Forillon est au randonneur ce que le saint-honoré est au mariage : un point d’orgue, un délice de fin de repas, une suite de petits choux fourrés de crème et caramélisés à la perfection.
Bien que ce soit la plus longue randonnée en matière de kilométrage, c’est aussi la plus fluide, celle qui se laisse prendre sans combat, une joie de tous les instants : sentiers d’herbe et de terre battue, vallons ondoyants de douceur, panoramas à couper le souffle en haut des falaises qui surplombent la mer, vue sur les attroupements de gros phoques noirs et sur cet océan par lequel sont arrivés tant de navires… Terre! Terre!
Le plus gros péril de la journée est d’éviter de marcher dans les crottes d’ours, qui abondent sur le territoire de Forillon. Les bêtes elles-mêmes?
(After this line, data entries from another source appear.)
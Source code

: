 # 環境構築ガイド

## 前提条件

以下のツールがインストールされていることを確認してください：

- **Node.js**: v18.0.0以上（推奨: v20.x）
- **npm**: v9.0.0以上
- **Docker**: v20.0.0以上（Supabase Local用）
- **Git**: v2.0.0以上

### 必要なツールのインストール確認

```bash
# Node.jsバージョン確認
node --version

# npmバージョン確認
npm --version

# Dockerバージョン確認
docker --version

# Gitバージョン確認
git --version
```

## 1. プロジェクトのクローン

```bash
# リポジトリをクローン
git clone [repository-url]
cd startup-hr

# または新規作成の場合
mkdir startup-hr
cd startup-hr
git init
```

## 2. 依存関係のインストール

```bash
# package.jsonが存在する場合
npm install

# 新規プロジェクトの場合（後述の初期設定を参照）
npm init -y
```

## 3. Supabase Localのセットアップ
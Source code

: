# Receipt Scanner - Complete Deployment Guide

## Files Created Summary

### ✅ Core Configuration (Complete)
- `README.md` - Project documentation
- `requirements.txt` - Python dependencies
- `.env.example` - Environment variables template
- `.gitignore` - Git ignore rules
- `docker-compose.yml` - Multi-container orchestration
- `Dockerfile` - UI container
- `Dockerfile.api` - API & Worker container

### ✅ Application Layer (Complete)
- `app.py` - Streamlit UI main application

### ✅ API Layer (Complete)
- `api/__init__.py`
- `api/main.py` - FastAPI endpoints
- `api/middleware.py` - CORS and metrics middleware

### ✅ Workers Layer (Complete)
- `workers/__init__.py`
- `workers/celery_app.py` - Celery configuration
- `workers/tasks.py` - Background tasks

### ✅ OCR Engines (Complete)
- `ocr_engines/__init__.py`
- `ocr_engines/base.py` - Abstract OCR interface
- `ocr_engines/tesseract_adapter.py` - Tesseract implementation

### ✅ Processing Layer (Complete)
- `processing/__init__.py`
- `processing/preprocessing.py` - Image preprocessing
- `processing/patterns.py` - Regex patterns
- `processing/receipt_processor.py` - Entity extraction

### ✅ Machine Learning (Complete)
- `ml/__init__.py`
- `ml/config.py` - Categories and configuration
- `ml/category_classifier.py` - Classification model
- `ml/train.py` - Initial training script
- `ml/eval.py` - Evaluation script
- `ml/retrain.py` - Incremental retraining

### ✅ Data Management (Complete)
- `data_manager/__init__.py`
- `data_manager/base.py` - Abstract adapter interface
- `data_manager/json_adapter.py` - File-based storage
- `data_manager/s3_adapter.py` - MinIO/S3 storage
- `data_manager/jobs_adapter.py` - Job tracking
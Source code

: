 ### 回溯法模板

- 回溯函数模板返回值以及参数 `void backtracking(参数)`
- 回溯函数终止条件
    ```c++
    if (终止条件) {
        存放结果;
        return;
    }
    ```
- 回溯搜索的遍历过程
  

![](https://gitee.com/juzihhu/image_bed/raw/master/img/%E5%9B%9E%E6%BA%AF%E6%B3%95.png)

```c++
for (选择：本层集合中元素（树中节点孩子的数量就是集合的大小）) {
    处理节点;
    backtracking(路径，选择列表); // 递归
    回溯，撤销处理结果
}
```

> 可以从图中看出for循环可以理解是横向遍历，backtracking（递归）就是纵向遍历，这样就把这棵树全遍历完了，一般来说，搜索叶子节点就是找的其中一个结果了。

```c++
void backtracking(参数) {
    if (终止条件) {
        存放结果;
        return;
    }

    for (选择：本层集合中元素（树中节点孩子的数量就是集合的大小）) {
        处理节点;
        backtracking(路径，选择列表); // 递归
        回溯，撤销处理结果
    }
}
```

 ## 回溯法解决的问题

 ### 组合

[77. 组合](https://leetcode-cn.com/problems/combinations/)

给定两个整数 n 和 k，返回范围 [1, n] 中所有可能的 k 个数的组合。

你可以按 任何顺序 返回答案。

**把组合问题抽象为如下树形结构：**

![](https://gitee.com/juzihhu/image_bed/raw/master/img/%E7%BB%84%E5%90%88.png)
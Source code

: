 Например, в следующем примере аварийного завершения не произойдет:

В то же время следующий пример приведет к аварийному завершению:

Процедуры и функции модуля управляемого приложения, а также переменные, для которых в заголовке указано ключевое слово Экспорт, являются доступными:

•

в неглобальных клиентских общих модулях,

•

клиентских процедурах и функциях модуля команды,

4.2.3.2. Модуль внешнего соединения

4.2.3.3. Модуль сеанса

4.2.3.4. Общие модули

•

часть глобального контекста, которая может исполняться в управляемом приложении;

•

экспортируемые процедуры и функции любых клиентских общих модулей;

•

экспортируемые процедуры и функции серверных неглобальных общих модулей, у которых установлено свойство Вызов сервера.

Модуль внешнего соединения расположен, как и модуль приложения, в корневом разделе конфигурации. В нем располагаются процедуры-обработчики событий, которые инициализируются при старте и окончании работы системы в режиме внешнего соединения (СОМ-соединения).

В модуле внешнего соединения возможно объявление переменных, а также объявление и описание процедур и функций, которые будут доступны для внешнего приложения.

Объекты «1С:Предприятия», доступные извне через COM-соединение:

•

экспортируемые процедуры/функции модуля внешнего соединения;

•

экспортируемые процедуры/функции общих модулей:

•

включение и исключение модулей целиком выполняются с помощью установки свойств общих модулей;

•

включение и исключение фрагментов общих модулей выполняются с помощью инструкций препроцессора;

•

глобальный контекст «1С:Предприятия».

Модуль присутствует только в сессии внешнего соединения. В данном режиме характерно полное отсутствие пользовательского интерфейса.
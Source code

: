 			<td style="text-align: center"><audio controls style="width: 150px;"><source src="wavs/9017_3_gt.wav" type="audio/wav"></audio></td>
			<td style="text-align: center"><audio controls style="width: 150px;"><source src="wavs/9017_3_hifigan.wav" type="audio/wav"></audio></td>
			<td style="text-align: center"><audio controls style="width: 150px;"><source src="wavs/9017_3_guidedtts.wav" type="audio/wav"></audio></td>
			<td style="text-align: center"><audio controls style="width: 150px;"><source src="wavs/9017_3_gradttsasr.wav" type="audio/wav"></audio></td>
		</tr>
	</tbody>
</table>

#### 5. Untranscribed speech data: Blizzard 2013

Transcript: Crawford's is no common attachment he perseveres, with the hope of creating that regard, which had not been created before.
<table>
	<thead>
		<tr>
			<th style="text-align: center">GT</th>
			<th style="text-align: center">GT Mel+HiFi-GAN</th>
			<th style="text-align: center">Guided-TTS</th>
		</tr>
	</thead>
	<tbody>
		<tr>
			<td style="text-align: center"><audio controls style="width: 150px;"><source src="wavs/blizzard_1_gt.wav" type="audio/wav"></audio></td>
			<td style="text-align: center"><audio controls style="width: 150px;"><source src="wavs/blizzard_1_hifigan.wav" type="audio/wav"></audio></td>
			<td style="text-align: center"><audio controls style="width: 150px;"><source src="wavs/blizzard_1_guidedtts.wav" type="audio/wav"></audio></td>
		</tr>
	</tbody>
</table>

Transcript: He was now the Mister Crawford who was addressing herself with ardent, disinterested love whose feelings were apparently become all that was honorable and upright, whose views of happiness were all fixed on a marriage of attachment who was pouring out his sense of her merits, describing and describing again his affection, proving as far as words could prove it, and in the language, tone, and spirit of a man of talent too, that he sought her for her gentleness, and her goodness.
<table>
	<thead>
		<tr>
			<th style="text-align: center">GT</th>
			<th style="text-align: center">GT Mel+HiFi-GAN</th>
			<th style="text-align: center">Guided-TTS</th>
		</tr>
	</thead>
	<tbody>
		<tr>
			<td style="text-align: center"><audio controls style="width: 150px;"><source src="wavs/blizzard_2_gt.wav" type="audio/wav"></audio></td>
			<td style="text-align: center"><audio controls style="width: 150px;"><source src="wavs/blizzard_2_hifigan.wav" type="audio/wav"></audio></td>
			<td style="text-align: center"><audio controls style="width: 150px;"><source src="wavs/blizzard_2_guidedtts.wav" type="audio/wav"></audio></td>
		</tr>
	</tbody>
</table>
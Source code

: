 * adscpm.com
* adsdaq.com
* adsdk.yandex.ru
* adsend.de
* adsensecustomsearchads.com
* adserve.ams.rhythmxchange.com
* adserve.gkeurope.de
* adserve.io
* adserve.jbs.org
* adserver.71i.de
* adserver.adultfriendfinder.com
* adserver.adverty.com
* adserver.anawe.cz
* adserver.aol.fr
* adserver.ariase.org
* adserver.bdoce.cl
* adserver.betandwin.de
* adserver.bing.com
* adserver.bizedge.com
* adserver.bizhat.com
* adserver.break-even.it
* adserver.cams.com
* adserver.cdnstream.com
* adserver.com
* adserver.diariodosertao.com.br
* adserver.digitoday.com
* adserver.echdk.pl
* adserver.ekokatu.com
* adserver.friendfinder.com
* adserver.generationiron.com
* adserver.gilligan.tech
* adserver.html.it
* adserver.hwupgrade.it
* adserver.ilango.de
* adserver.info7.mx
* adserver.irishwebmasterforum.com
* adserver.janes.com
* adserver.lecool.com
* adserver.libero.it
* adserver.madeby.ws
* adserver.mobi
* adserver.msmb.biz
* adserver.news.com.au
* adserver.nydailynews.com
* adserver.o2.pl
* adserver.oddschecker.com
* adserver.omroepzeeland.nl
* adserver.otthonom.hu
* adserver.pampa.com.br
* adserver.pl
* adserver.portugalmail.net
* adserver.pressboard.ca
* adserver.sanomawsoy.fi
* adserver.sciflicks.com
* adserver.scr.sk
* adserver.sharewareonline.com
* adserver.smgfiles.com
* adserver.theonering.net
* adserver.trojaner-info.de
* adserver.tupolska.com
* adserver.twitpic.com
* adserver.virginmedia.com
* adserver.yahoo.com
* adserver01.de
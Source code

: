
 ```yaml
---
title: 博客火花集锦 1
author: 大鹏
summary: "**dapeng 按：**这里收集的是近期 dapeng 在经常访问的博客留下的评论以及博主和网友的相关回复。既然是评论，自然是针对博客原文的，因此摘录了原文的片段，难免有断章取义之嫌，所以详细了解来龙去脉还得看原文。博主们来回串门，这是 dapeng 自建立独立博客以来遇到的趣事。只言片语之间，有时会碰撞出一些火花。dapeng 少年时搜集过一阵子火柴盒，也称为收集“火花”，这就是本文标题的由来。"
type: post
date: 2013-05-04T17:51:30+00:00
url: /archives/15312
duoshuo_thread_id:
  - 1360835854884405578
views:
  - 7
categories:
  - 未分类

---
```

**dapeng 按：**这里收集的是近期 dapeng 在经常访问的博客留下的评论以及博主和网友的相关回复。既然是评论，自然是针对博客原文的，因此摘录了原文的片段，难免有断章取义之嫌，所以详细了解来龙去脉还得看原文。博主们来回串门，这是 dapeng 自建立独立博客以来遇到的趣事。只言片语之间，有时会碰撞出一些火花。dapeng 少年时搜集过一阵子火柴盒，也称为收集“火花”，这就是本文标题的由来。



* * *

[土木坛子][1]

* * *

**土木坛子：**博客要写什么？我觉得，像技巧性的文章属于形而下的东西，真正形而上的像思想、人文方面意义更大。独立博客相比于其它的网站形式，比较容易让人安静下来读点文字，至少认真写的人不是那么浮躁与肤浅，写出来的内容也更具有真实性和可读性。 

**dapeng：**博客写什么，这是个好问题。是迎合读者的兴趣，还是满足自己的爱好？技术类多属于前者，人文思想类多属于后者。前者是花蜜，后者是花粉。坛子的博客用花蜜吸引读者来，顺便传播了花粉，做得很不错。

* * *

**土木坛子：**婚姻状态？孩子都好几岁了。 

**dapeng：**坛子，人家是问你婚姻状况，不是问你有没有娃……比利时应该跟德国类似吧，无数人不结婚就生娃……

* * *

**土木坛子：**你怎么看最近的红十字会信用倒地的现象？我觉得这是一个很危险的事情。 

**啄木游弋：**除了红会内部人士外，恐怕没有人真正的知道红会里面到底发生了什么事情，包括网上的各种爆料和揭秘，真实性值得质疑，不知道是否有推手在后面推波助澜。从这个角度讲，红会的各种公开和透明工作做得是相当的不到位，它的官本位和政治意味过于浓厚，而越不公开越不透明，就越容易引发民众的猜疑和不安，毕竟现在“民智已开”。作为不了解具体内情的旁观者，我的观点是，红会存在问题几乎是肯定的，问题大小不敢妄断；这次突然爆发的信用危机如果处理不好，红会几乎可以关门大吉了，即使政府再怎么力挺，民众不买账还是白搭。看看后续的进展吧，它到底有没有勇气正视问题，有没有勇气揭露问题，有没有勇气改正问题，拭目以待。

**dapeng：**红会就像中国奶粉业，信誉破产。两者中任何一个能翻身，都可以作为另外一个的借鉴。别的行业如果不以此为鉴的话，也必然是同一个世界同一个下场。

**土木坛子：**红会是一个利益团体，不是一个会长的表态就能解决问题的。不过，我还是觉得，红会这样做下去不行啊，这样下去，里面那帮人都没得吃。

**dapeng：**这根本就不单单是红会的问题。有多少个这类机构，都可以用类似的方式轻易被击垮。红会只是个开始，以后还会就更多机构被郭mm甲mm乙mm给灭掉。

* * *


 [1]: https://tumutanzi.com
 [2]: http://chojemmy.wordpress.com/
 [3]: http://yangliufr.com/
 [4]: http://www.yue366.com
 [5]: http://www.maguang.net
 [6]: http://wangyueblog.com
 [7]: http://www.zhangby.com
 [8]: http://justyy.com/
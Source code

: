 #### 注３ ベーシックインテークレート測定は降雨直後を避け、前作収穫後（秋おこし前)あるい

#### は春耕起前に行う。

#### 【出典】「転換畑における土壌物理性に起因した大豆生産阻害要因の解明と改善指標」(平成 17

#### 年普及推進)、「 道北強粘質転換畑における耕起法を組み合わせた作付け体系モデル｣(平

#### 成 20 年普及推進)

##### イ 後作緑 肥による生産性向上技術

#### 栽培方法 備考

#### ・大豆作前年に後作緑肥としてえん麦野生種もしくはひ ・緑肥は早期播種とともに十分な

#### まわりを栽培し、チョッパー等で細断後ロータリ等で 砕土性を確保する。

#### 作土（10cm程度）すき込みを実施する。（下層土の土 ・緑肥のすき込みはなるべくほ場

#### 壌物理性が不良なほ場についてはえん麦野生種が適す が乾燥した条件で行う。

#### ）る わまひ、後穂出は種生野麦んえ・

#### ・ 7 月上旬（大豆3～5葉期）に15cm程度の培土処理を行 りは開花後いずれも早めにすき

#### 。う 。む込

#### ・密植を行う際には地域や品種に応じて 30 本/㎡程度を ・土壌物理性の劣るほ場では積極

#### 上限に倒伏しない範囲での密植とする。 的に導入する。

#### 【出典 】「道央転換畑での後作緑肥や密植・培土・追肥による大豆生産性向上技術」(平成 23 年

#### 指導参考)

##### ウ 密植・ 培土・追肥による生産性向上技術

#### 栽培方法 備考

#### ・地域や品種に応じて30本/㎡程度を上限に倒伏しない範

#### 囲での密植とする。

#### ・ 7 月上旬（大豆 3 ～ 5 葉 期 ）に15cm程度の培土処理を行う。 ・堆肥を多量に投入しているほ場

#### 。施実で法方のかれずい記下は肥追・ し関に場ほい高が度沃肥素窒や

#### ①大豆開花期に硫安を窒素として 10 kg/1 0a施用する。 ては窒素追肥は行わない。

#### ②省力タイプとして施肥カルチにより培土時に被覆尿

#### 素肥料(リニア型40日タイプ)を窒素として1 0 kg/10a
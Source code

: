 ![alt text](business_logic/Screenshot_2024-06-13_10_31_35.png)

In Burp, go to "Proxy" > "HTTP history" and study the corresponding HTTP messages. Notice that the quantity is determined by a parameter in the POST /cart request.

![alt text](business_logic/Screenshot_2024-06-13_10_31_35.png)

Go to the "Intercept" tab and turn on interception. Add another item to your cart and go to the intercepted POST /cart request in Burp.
On ne les a jamais vues!
À la démesure du reste de la semaine, le dernier apéro s’éternise devant la célèbre poutine aux crevettes du bistro le Brise-Bise, à Gaspé, et quelques bouteilles d’excellent champagne, un insolite et parfait accord pour célébrer la fin de la route.
La TDLG, c’est plus qu’un défi sportif, c’est un poème aux parfums salins, une tirade de crevasses et d’escarpements, une envolée d’embruns, que dis-je, c’est une aventure au cœur de l’humain.
Et une semaine d’éternité au pays des géants.
La prochaine Traversée de la Gaspésie à bottine aura lieu du 23 au 28 septembre prochain.